YOUR TASK.
All the records that follow need to be reproduced exactly. Omit the images.

(Document images with source code)

+===+

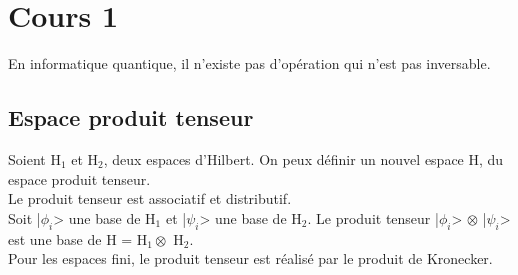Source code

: \section{Cours 1}
En informatique quantique, il n'existe pas d'opération qui n'est pas inversable.

\subsection{Espace produit tenseur}
Soient H$_1$ et H$_2$, deux espaces d'Hilbert. On peux définir un nouvel espace H, du espace produit tenseur.\\
Le produit tenseur est associatif et distributif.\\
Soit |$\phi_i$> une base de H$_1$ et |$\psi_i$> une base de H$_2$. Le produit tenseur |$\phi_i$> $\otimes$ |$\psi_i$> 
est une base de H = H$_1\otimes$ H$_2$.\\
Pour les espaces fini, le produit tenseur est réalisé par le produit de Kronecker.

+===+

WRITTEN RESPONSE.
Source code

: \section{Cours 1}
En informatique quantique, il n'existe pas d'opération qui n'est pas inversable.

\subsection{Espace produit tenseur}
Soient H$_1$ et H$_2$, deux espaces d'Hilbert. On peux définir un nouvel espace H, du espace produit tenseur.\\
Le produit tenseur est associatif et distributif.\\
Soit |$\phi_i$> une base de H$_1$ et |$\psi_i$> une base de H$_2$. Le produit tenseur |$\phi_i$> $\otimes$ |$\psi_i$> 
est une base de H = H$_1\otimes$ H$_2$.\\
Pour les espaces fini, le produit tenseur est réalisé par le produit de Kronecker.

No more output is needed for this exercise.